We landed at the tiny, gravel runway at Melaleuca in hot, humid conditions and after a short tour of the surrounds set off for New Harbour. The first 5 kilometres were easily covered; the valley floor had been board walked a few years back so mud was not a feature. That changed somewhat at the intersection of New Harbour and Cox Bight where we left the main track and headed off towards the Cape. However, because of the dry conditions, the bogs were not as difficult to negotiate as in previous seasons.

We were soon walking on the blindingly white sands of New Harbour, gazing out on the emerald green sea. It was warm enough for a swim and some of our dozen or so neighbours in camp that night took the plunge. We confined ourselves to a leisurely paddle as we explored the western end of the beach.

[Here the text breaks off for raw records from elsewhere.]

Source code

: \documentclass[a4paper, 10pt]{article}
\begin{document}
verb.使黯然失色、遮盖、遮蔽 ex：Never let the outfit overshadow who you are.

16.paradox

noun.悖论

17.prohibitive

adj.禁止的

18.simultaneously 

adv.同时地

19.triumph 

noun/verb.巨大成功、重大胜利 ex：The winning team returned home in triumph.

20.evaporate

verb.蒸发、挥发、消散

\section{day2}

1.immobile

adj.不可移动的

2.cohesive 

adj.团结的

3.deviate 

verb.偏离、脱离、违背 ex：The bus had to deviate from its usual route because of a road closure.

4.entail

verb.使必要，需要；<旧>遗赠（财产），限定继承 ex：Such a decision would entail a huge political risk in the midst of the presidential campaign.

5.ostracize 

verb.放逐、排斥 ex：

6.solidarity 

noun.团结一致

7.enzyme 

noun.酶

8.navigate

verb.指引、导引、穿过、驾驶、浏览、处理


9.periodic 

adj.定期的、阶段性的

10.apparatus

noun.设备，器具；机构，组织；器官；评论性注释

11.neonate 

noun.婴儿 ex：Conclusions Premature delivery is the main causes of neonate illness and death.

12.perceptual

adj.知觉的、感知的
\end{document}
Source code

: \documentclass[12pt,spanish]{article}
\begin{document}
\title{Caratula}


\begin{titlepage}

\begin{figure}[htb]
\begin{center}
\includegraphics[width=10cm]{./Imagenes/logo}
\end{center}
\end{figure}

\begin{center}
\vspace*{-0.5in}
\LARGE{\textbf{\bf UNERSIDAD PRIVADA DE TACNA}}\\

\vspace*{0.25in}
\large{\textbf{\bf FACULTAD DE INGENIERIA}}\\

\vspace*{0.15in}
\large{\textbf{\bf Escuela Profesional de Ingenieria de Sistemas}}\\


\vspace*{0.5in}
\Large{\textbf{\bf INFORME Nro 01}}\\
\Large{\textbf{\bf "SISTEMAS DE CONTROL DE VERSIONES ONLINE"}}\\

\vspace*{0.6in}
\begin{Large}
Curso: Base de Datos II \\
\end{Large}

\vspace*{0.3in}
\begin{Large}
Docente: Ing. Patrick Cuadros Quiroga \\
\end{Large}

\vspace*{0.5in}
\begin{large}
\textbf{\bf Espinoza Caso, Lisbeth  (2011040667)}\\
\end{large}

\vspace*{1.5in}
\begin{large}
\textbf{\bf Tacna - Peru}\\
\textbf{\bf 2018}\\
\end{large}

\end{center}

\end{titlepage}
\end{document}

Sea stars, limpets, anemones and a variety of shelled molluscs were to be found around the rocks lining the shore.

The next morning we took the well-contoured track over the headland to the next cove, Hidden Bay. Here we watched a family of plovers with 2 chicks scurrying about trying to hide in the sea weed clumps that lay on the sand. Rain set in after lunch and we decided to strike camp in the sheltered campsites beside the river.

Day 3 dawned with none of the rain of the previous twelve hours and we set off for Ketchem Bay in glorious sunshine. The views as we descended into Ketchem were stunning and many photographs were taken. After a knee deep river crossing and another climb and descent we arrived at Wilson Bight, the site of the last camp before South West Cape.

There are 3 potential campsites at Wilson Bight; we selected the choice, unoccupied middle ground behind the sand dunes. This was sheltered from the strengthening gales but sadly not from the driving rain. We awoke to wet patches around and under the tents. Michael’s ground sheet unfortunately trapped water and although he was quite dry inside, he had the sensation of sleeping in a water bed. Undeterred he set off with daypack and GPS to attempt Mt Karamu and the South West Cape. Mabel and I set about securing the campsite, moving tents and sand filling uneven surfaces of the tent sites. We had just called a halt for morning tea when Michael reappeared. The horizontal rain and gales of up to 120km/hr had prevented him from continuing beyond Mt Karamu.

Over the next two days we retraced our steps and returned to the main trail. Here we decided to spend a night at Cox Bight which is usually the first or last night on the South Coast Track. In the bushes not far from our camp, Mabel discovered a cache of goods. Later we found this was ready to be air lifted back to Hobart and belonged to the legendary ‘pancake man’. Most summers, he and a mate sit on the beach at Cox Bight and greet passing walkers with a lemon and sugar pancake and a cup of coffee. Unfortunately, we met him back at Melaleuca in walking, not pancake, mode.

Back at Melaleuca, after Michael had flown home, Mabel and I spent two delightful days winding down. Orange-bellied parrots were frequently spotted on the feed tray at the bird hide. We sometimes disturbed ground parrots on our meanderings over the button grass plains. Pygmy possums nested in the bird hide and aerodrome shed. Bennett’s wallabies and ring tailed possums played around the campground. We had conversations with the descendants of Deny King, an important pioneer in the Port Davy area who still spend time each year in Deny’s original home.

An unexpected boat trip in brooding weather to Bathurst Harbour along the Melaleuca River was another great thrill. As we flew back to Hobart, the pilot circled the harbour and we were able to glimpse the dreaded “Narrows”. This treacherous stretch of water often beset with tricky currents and choppy winds must be rowed 3 times by bushwalkers completing the Port Davy Track. We heard a number of harrowing stories in our time at Melaleuca and were quite glad to see it from a safe distance.

All too soon, we were back in Hobart and our south west adventure was over. Ah well, there’s always next year!